▶ _TASK PROMPT_:
Return the data below exactly, stopping after the line with "la búsqueda aleatoria.\\".

== PROVIDED ENTRIES ==

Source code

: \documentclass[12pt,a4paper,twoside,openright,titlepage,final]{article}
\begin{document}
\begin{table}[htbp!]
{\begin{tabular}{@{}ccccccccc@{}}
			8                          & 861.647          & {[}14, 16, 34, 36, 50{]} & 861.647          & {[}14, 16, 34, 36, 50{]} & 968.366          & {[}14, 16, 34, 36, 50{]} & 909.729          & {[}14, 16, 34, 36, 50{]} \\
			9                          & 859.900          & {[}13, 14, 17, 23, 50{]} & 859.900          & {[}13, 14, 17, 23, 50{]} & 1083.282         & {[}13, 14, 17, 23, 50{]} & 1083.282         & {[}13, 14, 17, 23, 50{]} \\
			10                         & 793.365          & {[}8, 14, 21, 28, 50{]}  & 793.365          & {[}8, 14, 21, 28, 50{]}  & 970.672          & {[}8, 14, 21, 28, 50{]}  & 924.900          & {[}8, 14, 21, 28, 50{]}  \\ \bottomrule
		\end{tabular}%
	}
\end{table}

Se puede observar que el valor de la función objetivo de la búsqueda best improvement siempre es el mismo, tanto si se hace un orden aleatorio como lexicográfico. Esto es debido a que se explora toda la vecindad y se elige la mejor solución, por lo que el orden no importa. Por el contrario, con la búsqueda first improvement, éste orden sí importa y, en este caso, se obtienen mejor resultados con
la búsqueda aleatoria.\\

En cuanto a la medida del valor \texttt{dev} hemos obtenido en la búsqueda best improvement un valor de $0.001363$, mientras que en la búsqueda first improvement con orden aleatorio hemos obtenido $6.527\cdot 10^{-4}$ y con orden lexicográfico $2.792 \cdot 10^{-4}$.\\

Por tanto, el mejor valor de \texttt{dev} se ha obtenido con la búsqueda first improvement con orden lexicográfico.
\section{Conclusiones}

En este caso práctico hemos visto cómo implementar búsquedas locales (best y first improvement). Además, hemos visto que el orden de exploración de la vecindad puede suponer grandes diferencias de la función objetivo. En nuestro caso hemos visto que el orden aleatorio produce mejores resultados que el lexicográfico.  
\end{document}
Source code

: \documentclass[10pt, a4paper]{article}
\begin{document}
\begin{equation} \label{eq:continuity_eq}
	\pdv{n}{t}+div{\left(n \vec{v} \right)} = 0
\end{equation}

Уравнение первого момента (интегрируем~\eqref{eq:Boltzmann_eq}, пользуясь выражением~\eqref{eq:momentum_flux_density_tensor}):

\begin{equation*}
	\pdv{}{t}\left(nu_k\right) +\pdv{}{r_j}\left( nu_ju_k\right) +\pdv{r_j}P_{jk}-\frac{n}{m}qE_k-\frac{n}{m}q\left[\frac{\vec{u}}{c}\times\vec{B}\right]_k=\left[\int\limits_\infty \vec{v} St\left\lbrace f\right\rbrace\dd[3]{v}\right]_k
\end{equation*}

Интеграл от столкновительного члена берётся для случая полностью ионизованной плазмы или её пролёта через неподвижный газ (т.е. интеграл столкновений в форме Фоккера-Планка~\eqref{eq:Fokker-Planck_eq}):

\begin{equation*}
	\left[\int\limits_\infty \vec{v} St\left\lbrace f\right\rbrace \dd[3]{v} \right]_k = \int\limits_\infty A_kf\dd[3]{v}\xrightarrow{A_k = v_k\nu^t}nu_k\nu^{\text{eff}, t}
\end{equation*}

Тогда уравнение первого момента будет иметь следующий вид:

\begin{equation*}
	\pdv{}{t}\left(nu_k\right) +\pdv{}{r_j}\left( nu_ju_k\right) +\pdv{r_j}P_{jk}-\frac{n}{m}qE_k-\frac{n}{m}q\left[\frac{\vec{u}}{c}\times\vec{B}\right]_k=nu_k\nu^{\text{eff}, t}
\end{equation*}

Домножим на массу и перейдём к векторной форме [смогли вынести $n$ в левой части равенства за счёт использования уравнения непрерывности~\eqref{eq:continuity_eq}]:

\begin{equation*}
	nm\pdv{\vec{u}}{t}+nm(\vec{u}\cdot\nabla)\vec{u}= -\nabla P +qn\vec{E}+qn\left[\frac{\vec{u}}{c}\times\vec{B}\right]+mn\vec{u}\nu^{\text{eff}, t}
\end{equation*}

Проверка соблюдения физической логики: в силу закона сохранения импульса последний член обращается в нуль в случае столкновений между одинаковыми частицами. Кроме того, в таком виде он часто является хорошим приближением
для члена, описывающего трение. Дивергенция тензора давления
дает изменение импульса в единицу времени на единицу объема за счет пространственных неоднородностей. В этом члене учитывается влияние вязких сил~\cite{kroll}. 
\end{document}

===

▶ _RESULT OF THE EXERCISE_:
Source code

: \documentclass[12pt,a4paper,twoside,openright,titlepage,final]{article}
\begin{document}
\begin{table}[htbp!]
{\begin{tabular}{@{}ccccccccc@{}}
			8                          & 861.647          & {[}14, 16, 34, 36, 50{]} & 861.647          & {[}14, 16, 34, 36, 50{]} & 968.366          & {[}14, 16, 34, 36, 50{]} & 909.729          & {[}14, 16, 34, 36, 50{]} \\
			9                          & 859.900          & {[}13, 14, 17, 23, 50{]} & 859.900          & {[}13, 14, 17, 23, 50{]} & 1083.282         & {[}13, 14, 17, 23, 50{]} & 1083.282         & {[}13, 14, 17, 23, 50{]} \\
			10                         & 793.365          & {[}8, 14, 21, 28, 50{]}  & 793.365          & {[}8, 14, 21, 28, 50{]}  & 970.672          & {[}8, 14, 21, 28, 50{]}  & 924.900          & {[}8, 14, 21, 28, 50{]}  \\ \bottomrule
		\end{tabular}%
	}
\end{table}

Se puede observar que el valor de la función objetivo de la búsqueda best improvement siempre es el mismo, tanto si se hace un orden aleatorio como lexicográfico. Esto es debido a que se explora toda la vecindad y se elige la mejor solución, por lo que el orden no importa. Por el contrario, con la búsqueda first improvement, éste orden sí importa y, en este caso, se obtienen mejor resultados con
la búsqueda aleatoria.\\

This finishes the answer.